O objetivo deste artigo é fazer uma análise introdutória da pregação dos primeiros obreiros presbiterianos do Brasil, tanto estrangeiros quanto nacionais. Inicialmente são feitas algumas considerações sobre a pregação na tradição reformada, na Europa e nos Estados Unidos. Em seguida, são abordadas a formação teológica e as práticas de pregação dos pioneiros presbiterianos no Brasil. Finalmente, é feito um levantamento geral do primeiro periódico presbiteriano brasileiro voltado para a publicação de sermões, O Púlpito Evangélico (1888-1900), destacando-se as suas principais características e o seu conteúdo.

1. A pregação na tradição reformada

A Escritura e a pregação foram fundamentais para todas as igrejas da Reforma, mas se tornaram especialmente importantes no protestantismo suíço. Ulrico Zuínglio adquiriu notoriedade em Zurique exatamente em virtude de sua vibrante pregação bíblica, estimulada pela leitura do Novo Testamento em grego e latim publicado por Erasmo de Roterdã. João Calvino distinguiu-se por sua impressionante erudição bíblica e por seu valioso trabalho como intérprete, pregador e expositor das Escrituras. Seus herdeiros mantiveram essa ênfase, insistindo na necessidade de um ministério bem-preparado. Os pastores reformados, nos diferentes países em que esse movimento se implantou, recebiam sólido treinamento bíblico e teológico a fim de serem preparados para a sua tarefa mais essencial. A Academia de Genebra, fundada por Calvino em 1559, da qual Teodoro Beza foi o primeiro reitor, tinha como principal finalidade o preparo de pastores para as igrejas reformadas da França, dando ênfase, entre outras coisas, ao desenvolvimento de habilidades nas áreas exegética e homilética. Com o tempo, surgiram universidades reformadas que se tornaram padrão de excelência nesses campos. São exemplos disso as Universidades de Leyden (Holanda), Heidelberg (Alemanha) e Edimburgo (Escócia).

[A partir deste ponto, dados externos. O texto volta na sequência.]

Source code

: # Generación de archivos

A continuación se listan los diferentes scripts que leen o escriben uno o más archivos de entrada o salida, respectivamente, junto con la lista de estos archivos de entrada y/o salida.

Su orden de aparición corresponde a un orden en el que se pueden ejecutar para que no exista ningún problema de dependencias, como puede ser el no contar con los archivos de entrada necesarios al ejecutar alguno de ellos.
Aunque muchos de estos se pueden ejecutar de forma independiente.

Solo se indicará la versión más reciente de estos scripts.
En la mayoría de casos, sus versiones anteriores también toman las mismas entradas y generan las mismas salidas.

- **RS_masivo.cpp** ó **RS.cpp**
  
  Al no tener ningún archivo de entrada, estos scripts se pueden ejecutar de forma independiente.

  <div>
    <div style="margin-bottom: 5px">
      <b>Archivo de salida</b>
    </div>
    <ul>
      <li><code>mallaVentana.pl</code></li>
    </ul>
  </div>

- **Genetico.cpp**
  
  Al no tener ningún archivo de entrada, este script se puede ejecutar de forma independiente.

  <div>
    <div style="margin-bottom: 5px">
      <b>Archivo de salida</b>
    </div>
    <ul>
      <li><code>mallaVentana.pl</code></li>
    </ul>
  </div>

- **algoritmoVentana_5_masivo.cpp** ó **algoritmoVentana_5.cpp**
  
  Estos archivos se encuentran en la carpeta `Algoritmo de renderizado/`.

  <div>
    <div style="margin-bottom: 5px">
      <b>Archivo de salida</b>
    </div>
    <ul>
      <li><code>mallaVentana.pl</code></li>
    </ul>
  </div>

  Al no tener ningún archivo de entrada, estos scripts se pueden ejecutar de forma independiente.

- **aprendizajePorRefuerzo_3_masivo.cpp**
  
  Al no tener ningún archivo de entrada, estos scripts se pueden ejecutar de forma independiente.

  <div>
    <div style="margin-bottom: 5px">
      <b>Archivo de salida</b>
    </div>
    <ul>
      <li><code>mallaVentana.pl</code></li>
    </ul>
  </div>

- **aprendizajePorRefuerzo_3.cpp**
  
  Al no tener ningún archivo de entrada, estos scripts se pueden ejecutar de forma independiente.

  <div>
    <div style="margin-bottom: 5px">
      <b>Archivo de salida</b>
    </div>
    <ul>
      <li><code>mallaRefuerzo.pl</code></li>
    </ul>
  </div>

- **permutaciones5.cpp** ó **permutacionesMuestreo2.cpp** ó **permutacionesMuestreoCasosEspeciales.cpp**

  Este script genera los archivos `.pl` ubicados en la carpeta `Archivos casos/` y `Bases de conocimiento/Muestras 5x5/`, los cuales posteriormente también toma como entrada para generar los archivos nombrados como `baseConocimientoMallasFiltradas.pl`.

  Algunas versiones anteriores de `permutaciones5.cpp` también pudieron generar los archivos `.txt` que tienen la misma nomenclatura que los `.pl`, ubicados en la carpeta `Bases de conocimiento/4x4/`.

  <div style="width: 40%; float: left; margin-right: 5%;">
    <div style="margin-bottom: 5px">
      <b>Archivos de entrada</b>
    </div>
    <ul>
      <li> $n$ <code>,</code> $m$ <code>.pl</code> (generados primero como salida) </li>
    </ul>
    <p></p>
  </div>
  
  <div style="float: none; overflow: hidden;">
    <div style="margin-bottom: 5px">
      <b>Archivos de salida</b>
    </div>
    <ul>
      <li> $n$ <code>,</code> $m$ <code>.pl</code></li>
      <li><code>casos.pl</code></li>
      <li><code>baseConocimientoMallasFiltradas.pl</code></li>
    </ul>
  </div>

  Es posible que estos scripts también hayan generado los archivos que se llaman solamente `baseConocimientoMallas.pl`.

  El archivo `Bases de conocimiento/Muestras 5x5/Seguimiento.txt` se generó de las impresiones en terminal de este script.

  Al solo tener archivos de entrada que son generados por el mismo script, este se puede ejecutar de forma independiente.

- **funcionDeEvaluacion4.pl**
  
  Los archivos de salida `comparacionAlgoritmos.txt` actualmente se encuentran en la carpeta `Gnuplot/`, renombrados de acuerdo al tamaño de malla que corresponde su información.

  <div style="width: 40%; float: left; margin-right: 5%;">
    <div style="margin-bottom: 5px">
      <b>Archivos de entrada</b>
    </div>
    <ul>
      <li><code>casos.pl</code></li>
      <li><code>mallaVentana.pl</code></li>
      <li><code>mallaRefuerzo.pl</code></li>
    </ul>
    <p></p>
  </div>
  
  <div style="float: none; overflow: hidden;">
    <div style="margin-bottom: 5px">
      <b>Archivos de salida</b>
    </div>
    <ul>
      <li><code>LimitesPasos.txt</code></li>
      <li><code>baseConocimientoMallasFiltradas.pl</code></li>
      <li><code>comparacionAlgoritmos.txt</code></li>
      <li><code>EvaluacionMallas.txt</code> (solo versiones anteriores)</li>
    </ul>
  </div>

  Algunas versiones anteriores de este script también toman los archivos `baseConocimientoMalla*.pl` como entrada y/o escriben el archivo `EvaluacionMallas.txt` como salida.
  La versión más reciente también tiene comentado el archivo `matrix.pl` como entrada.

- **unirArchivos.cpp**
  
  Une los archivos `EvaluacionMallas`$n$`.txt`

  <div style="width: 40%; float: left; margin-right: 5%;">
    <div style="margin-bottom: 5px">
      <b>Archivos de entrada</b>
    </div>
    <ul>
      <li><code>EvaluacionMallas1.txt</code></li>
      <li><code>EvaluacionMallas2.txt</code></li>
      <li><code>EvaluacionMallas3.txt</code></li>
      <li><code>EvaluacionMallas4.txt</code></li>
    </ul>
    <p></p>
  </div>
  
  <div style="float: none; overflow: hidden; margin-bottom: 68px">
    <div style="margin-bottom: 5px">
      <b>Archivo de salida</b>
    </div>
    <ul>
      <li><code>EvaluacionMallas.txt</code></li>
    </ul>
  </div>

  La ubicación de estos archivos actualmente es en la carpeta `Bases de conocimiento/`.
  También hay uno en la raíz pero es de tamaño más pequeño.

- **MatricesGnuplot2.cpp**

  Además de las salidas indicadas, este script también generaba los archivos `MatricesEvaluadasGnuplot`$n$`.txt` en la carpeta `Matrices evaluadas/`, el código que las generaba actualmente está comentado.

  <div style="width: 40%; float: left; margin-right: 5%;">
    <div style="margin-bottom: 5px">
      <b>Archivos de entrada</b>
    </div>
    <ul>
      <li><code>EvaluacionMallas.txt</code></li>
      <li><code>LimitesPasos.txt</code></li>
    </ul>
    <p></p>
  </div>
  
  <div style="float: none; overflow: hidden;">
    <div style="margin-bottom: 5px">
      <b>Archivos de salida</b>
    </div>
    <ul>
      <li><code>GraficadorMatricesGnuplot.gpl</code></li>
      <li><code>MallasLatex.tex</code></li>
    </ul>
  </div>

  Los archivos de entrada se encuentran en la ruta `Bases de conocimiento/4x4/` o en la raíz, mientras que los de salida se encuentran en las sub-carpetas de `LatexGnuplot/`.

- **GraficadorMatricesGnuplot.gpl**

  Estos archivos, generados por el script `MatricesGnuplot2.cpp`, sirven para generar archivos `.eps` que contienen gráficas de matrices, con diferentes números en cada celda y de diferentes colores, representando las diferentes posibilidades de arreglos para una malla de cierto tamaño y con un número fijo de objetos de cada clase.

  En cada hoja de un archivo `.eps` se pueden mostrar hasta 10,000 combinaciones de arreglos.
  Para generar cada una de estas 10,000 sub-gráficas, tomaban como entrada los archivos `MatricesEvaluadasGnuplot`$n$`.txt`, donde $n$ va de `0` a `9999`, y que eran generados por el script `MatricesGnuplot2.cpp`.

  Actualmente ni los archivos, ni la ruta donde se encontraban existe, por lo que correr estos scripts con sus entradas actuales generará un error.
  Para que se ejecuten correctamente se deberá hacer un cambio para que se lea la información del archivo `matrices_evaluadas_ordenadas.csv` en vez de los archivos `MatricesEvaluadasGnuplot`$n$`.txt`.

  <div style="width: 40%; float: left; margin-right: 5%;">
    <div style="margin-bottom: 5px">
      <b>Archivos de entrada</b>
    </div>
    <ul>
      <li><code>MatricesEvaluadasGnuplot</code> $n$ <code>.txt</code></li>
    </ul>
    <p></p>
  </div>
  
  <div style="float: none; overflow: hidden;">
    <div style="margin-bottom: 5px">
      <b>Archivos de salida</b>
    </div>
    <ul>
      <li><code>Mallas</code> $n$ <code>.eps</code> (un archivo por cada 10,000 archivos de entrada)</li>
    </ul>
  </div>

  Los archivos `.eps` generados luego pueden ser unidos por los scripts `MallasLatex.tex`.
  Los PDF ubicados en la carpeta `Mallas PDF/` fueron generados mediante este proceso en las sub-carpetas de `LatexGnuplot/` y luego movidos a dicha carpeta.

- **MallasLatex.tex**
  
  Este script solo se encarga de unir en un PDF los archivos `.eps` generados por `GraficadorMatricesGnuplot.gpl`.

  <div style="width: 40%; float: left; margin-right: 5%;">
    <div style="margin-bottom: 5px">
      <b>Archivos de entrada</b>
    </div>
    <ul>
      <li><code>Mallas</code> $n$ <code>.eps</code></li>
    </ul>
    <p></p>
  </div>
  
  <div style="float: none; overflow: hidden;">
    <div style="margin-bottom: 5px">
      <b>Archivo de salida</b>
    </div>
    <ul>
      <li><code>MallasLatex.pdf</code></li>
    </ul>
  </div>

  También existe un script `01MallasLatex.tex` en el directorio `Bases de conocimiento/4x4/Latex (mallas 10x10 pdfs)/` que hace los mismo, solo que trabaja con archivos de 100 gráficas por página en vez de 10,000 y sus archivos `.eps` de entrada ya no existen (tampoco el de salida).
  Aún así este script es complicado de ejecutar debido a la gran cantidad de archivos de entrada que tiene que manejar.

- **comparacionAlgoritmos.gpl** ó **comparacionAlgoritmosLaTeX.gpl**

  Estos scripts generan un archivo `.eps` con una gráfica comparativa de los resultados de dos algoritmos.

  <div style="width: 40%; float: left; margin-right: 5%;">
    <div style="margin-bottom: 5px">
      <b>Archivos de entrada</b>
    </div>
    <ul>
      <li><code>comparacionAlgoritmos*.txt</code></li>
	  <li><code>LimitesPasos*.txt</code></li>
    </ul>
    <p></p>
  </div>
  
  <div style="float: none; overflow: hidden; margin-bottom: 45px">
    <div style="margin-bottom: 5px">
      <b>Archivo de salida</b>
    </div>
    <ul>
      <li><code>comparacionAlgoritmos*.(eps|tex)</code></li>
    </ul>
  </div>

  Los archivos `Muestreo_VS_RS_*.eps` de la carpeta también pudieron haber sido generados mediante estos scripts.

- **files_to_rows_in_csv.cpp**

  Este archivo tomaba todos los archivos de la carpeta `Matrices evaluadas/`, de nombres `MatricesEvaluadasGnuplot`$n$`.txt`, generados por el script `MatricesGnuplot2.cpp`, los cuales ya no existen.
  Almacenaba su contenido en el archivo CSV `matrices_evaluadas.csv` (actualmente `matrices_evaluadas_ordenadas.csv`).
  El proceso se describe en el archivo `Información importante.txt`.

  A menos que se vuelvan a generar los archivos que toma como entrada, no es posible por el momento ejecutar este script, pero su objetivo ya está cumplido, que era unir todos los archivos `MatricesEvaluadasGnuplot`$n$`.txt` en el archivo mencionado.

A pregação reformada atingiu um dos seus pontos culminantes com o advento do puritanismo britânico. O século que se seguiu ao início do reinado de Elizabete (1558) foi uma das grandes eras do púlpito em todos os tempos. Thomas Fuller observou que o segredo da enorme influência do puritanismo na vida da Inglaterra foi a notável habilidade revelada pelos pregadores puritanos no púlpito.[ii] Praticamente todos os grandes teólogos puritanos foram também pregadores destacados. Dentre eles podem ser citados os ingleses Thomas Cartwright, Richard Hooker, William Perkins, Richard Sibbes, Thomas Goodwin, Richard Baxter, John Owen e John Bunyan, e os escoceses John Knox, Andrew Melville, Samuel Rutherford, William Guthrie, Alexander Peden, James Renwick e Thomas Boston.[iii] Esses pregadores criaram o chamado estilo “simples” de pregação, que visava atingir tanto a mente quanto o coração dos ouvintes. Esse estilo era simples no sentido de ser inteligível, tocante e direto, sendo ao mesmo tempo cheio de vivacidade através do uso habilidoso de imagens extraídas da Bíblia e da vida diária.[iv]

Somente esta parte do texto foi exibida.